- Opening Delimiter -

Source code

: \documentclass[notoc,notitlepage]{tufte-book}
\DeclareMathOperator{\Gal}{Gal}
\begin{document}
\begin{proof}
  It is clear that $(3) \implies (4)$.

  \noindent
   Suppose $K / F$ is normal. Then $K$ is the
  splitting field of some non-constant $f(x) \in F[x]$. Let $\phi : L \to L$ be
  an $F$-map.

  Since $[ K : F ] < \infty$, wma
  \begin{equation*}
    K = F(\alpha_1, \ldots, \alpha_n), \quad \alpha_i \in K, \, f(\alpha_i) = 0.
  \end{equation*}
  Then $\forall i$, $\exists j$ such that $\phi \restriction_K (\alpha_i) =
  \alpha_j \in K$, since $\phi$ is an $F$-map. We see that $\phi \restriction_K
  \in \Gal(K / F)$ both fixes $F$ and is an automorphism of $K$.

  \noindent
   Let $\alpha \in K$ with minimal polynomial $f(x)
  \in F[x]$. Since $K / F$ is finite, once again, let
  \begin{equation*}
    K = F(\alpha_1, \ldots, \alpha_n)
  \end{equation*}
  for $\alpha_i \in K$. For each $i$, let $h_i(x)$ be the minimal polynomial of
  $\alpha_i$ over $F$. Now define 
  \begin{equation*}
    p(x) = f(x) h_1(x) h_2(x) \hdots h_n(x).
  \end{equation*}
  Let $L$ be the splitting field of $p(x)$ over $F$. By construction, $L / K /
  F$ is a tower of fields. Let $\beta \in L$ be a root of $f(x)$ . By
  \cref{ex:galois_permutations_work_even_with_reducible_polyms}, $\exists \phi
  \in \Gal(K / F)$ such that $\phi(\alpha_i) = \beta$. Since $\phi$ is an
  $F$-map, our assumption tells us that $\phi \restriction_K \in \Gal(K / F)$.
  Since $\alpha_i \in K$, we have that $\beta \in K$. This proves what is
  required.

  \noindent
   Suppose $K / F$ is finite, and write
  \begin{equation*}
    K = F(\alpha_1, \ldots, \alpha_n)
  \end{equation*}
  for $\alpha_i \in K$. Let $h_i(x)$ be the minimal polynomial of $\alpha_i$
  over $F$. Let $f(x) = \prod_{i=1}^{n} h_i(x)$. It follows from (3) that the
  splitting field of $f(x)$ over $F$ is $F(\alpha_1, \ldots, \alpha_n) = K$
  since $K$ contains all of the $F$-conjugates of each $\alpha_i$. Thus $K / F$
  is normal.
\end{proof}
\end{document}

- Closing Delimiter -
- Opening Delimiter -

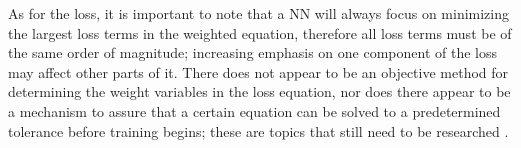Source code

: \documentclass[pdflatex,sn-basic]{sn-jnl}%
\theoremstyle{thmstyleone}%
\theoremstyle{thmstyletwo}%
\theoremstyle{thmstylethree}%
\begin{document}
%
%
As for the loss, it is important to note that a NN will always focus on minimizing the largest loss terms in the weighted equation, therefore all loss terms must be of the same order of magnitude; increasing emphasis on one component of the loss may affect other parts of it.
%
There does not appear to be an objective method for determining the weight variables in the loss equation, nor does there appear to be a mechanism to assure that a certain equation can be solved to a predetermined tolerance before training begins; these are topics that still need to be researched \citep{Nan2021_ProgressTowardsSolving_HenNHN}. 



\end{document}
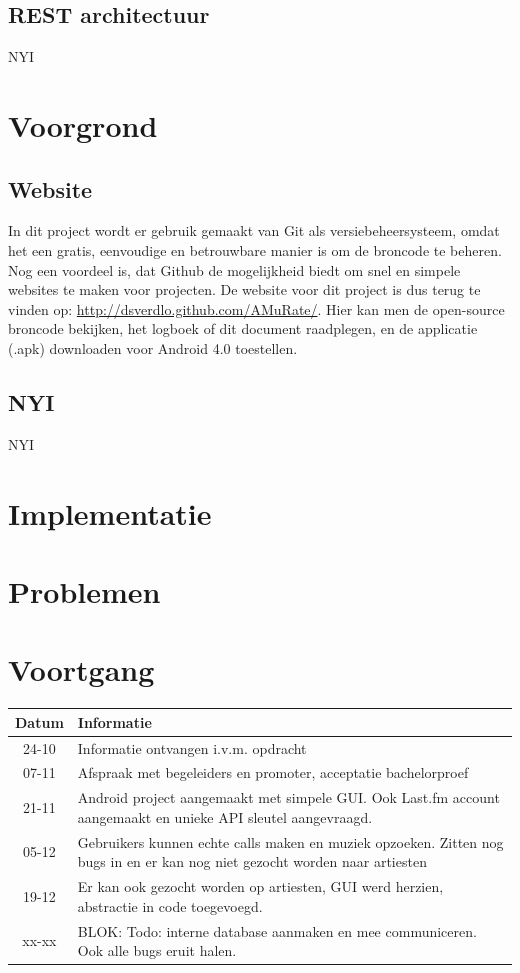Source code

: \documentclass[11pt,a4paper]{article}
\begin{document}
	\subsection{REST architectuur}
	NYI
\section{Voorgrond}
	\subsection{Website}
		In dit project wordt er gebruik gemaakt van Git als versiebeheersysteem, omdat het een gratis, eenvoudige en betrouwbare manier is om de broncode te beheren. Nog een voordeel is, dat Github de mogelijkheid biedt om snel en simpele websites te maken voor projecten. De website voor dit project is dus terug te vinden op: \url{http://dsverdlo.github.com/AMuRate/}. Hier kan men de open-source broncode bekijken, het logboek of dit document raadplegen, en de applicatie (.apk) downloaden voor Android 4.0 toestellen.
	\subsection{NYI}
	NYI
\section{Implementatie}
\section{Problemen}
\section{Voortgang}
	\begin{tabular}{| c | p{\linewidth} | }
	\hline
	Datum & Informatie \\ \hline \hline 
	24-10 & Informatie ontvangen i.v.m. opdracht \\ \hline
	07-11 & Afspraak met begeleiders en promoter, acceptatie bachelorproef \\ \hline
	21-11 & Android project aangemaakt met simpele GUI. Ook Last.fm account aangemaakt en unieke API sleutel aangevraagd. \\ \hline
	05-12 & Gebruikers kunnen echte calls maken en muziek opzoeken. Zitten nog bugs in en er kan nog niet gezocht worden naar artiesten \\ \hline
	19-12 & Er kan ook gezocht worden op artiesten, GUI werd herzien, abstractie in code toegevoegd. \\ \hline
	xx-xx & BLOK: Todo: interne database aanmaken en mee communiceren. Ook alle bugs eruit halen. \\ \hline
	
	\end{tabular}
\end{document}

- Closing Delimiter -
- Opening Delimiter -

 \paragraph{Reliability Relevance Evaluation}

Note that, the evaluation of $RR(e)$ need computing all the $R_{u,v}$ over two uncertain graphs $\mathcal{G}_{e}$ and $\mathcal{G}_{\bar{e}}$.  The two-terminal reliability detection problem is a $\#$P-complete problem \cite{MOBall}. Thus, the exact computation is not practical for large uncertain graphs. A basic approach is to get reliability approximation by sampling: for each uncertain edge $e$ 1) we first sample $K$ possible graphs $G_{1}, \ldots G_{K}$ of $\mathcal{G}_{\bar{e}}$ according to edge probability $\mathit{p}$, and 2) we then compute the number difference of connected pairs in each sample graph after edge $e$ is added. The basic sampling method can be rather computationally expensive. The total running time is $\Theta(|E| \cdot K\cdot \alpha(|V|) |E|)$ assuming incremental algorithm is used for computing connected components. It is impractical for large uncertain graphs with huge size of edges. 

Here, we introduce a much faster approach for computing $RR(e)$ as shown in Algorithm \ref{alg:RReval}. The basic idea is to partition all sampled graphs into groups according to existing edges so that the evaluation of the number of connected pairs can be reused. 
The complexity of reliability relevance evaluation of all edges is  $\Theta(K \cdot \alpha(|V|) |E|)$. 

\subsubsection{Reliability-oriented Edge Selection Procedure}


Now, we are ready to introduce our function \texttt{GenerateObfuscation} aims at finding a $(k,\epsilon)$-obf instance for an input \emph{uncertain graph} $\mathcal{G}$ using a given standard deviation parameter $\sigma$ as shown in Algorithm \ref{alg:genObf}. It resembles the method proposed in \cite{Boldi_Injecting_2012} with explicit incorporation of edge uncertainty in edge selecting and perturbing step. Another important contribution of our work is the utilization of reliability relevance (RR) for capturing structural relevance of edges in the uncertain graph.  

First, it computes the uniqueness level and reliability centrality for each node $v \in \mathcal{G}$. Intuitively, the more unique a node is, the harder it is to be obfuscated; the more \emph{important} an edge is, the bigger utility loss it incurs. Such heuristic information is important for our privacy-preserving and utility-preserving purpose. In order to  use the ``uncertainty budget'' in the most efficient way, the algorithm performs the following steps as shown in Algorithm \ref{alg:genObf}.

- Closing Delimiter -

Task details:
In the data above, find each line where the string "minimal" appears, then copy it.

Answer to the exercise:
   Let $\alpha \in K$ with minimal polynomial $f(x)
  for $\alpha_i \in K$. For each $i$, let $h_i(x)$ be the minimal polynomial of
  for $\alpha_i \in K$. Let $h_i(x)$ be the minimal polynomial of $\alpha_i$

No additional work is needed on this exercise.